El momento de recibirlos no es siempre el mismo. El ataque a nuestras emociones -tan intransferibles como aquellos plazos fijos- toma a nuestras defensas siempre en distinta situación; la autoestima, abanderada del interior reservado a pocos, sale a recibir el impacto de la noticia y trata de filtrarlo.
Ese casi imperceptible resplandor de uno o dos meses atrás, cuando el insobornable paso del tiempo anunciaba que debíamos prepararnos para el arribo de la precisa fecha, es ahora un visitante luminoso, cómodamente instalado en nuestro sillón favorito desde donde nos mira, amigablemente inexorable.
La revelación se va extendiendo como por toda una alfombra.

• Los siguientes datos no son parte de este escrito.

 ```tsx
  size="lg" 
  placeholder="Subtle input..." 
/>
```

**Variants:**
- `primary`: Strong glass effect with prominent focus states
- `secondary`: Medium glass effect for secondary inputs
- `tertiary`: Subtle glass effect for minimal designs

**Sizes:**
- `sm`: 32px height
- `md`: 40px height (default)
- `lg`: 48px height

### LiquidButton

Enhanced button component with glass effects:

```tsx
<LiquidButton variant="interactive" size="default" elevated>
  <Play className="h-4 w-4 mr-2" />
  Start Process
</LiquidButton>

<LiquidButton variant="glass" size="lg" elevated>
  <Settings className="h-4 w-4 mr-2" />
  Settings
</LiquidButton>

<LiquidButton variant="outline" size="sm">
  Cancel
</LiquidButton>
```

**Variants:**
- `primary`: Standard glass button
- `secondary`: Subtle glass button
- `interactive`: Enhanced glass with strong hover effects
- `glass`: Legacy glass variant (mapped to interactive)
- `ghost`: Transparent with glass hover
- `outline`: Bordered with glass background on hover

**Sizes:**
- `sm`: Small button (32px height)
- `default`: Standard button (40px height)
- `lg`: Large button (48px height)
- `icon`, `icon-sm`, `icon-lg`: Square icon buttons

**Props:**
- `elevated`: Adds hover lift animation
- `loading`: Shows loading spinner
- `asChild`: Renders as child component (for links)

No deja libre ni un solo rincón de esa casa móvil que verdaderamente somos, y empezamos a caminar, pisando sin quererlo, una cantidad enorme y desordenada de pasado que nos acomete tratando de no ser arrollada por el nuevo tiempo que ya está presente.

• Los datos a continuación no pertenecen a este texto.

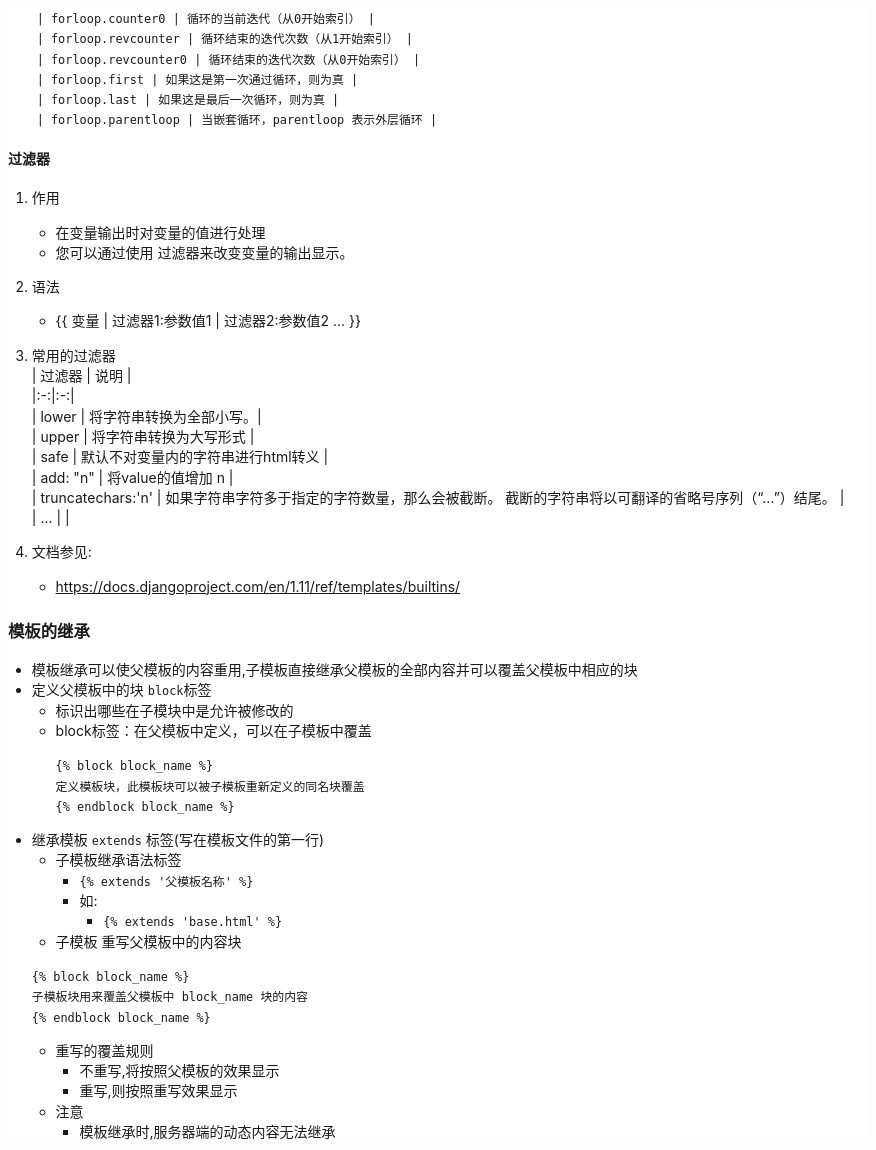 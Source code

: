         | forloop.counter0 | 循环的当前迭代（从0开始索引） |
        | forloop.revcounter | 循环结束的迭代次数（从1开始索引） |
        | forloop.revcounter0 | 循环结束的迭代次数（从0开始索引） |
        | forloop.first | 如果这是第一次通过循环，则为真 |
        | forloop.last | 如果这是最后一次循环，则为真 |
        | forloop.parentloop | 当嵌套循环，parentloop 表示外层循环 |
        
#### 过滤器

1. 作用
    - 在变量输出时对变量的值进行处理
    - 您可以通过使用 过滤器来改变变量的输出显示。
2. 语法  
    - {{ 变量 | 过滤器1:参数值1 | 过滤器2:参数值2 ... }}
    
3. 常用的过滤器  
    | 过滤器 | 说明 |  
    |:-:|:-:|  
    | lower | 将字符串转换为全部小写。|  
    | upper | 将字符串转换为大写形式 |  
    | safe | 默认不对变量内的字符串进行html转义 |  
    | add: "n" | 将value的值增加 n |  
    | truncatechars:'n' | 如果字符串字符多于指定的字符数量，那么会被截断。 截断的字符串将以可翻译的省略号序列（“...”）结尾。 |  
    | ... | |  

5. 文档参见:
    - <https://docs.djangoproject.com/en/1.11/ref/templates/builtins/>
    
    
### 模板的继承

- 模板继承可以使父模板的内容重用,子模板直接继承父模板的全部内容并可以覆盖父模板中相应的块
- 定义父模板中的块 `block`标签
    - 标识出哪些在子模块中是允许被修改的
    - block标签：在父模板中定义，可以在子模板中覆盖
        ```
        {% block block_name %}
        定义模板块，此模板块可以被子模板重新定义的同名块覆盖
        {% endblock block_name %}
        ```
- 继承模板 `extends` 标签(写在模板文件的第一行)
    - 子模板继承语法标签
        - `{% extends '父模板名称' %}`
        - 如:
            - `{% extends 'base.html' %}`
    - 子模板 重写父模板中的内容块
    ```
    {% block block_name %}
    子模板块用来覆盖父模板中 block_name 块的内容
    {% endblock block_name %}
    ```
    - 重写的覆盖规则
        - 不重写,将按照父模板的效果显示
        - 重写,则按照重写效果显示
    - 注意
        - 模板继承时,服务器端的动态内容无法继承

El día del cumpleaños genera un indescriptible momento de gracia. En la frágil contextura de un presente que todavía no llega a serlo, no sabemos si hemos ganado o perdido un año, si hemos ganado o se han ido amigos, si las moléculas de nuestro sentir se han hecho fuertes o si están cada vez más vulnerables.
En el día del cumpleaños (¡que palabra tan simpática, distinta de aquella tan fríamente académica como “aniversario”!) el todo y la nada, juntos, luchan para ver cuál logrará invadir nuestra estructura. En esa batalla de solo un período -siempre menor a las veinticuatro horas- reflexionamos acerca de que fuimos y de qué material nos revestiremos desde el día siguiente: sabemos que cuando llegue ya no podremos ser parte de lo indefinido.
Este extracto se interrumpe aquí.